Let me start off by saying that I love your work -- it is routinely outstanding. So I'm a little embarrassed that I'm only writing now, when I believe you could (and should) have done a better job re: the latest NYT puff piece by Gina Kolata. (I suspect you've seen Vera Sharav's review of same, which I think does a better job of addressing head-on some of the most critical aspects of this.)

I understand that it is best to bend over backward to avoid any remote appearance of stridor, and also acknowledge that you are typically not afraid to be direct and pointedly critical; still, given the real harm surely caused by Ms Kolata's endless hucksterism (backed by the clout of the NYT), I think you missed an opportunity to address not only the outrageous distortions in this particular piece ("100% accurate" -- which is not only on the face of it inaccurate, as you point out, but is surely much worse than she and the researchers claim, given huge methodologic issues re: the "gold" standard, and their confusing how often it's present once disease is clinically evident with how well it predicts later disease, at earlier and earlier pre-clinical times), but larger issues, like failure to mention conflicts of interest or give real credence to contrary views (in an instance where these should be stressed at least as much as usual), conflation of association with cause, creation of disease (hyper-amyloidemia) whose purpose is surely to allow some drug company to develop a blockbuster drug that will be "proven" in some study to "decrease amyloid burden" (even if it has zero effect on any patient-oriented end-point), and a half-dozen other important ones.

You do regularly make big-picture points, but I believe it's particularly important to hold the NYT's foot to the fire. One only has to read the posts about her article to see how effective she (and the companies pushing these, and so many other, tests) are with their use of the combination of fear-mongering and "hope-mongering" (evidence and conflicts of interest be damned). Of course there are also a bunch of thoughtful and critical comments, but there are lots on the order of "it doesn't matter if it's really true, we must try to do something about this terrible disease!"

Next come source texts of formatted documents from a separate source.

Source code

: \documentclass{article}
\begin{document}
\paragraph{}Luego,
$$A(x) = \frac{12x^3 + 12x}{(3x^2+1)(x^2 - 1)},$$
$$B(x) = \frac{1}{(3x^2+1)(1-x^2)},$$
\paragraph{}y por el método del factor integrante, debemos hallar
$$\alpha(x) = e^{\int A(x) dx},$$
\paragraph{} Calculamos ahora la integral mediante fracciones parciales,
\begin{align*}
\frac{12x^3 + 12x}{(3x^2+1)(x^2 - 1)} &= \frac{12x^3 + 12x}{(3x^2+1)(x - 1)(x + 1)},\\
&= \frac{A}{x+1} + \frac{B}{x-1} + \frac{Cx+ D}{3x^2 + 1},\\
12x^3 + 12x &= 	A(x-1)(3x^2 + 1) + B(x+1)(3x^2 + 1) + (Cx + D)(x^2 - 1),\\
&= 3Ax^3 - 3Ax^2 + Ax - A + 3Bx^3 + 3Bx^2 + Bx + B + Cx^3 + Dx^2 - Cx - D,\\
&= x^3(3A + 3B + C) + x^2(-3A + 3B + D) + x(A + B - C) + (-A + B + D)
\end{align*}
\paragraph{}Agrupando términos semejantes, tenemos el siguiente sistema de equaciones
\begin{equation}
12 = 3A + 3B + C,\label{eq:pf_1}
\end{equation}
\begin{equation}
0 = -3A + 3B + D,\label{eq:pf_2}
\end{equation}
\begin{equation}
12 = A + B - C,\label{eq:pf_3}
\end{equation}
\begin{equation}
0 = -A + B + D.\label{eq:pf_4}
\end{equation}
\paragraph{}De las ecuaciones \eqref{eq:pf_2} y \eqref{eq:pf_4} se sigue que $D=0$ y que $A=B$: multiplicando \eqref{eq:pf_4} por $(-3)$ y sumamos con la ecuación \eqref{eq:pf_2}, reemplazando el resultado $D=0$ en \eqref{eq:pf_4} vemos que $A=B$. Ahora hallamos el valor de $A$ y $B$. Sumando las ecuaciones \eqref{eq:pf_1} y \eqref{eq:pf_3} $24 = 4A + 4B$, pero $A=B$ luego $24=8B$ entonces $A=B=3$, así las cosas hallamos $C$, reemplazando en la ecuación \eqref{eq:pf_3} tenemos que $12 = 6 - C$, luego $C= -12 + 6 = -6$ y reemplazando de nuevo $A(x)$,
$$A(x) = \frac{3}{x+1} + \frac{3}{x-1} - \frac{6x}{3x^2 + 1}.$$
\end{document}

One other point I feel obliged to make - I believe your comment that "the story is newsworthy" is actually a huge stretch. As one of the more astute readers posted at the NYT website, one could surely find dozens of "promising developments" hailed by the Times each year that we'll never hear of again. Worse, almost all the ones we do later hear about are great successes only in terms of profit (but not health). It's ironic that Kolata compared this test with cholesterol -- since the "best" that's likely to come of it is that it will label zillions of people, and get them to take drugs for years and years ... even if "the amyloid hypothesis" proves as misleading as the cholesterol hypothesis. This story will actually become newsworthy if and only when the years of testing you mention are done, and prove productive, and there is (separately) an actual useful intervention that aborts Alzheimer's Disease progression; even if both of these unlikely events actually happen, it surely won't be for ages and ages -- so running a top of the front-page story in the NYT, now, is vastly counterproductive ... unless the goal is to create desperate expectations, so that when the inevitable anti-amylase drug comes along, it will be impossible for FDA, or Medicare, to say no.

I hope you'll understand that these comments come from someone who greatly admires the excellent work that you routinely do. (I have written you before, simply to praise your work; but it remains unfortunate that people mostly write to complain ... so for that I do apologize.)

Best,

Jerry Hoffman

Reflecting on what we DID say in our review, I believe Dr. Hoffman missed some key points. However, I am very pleased that he wrote and I'm very pleased to post his comments.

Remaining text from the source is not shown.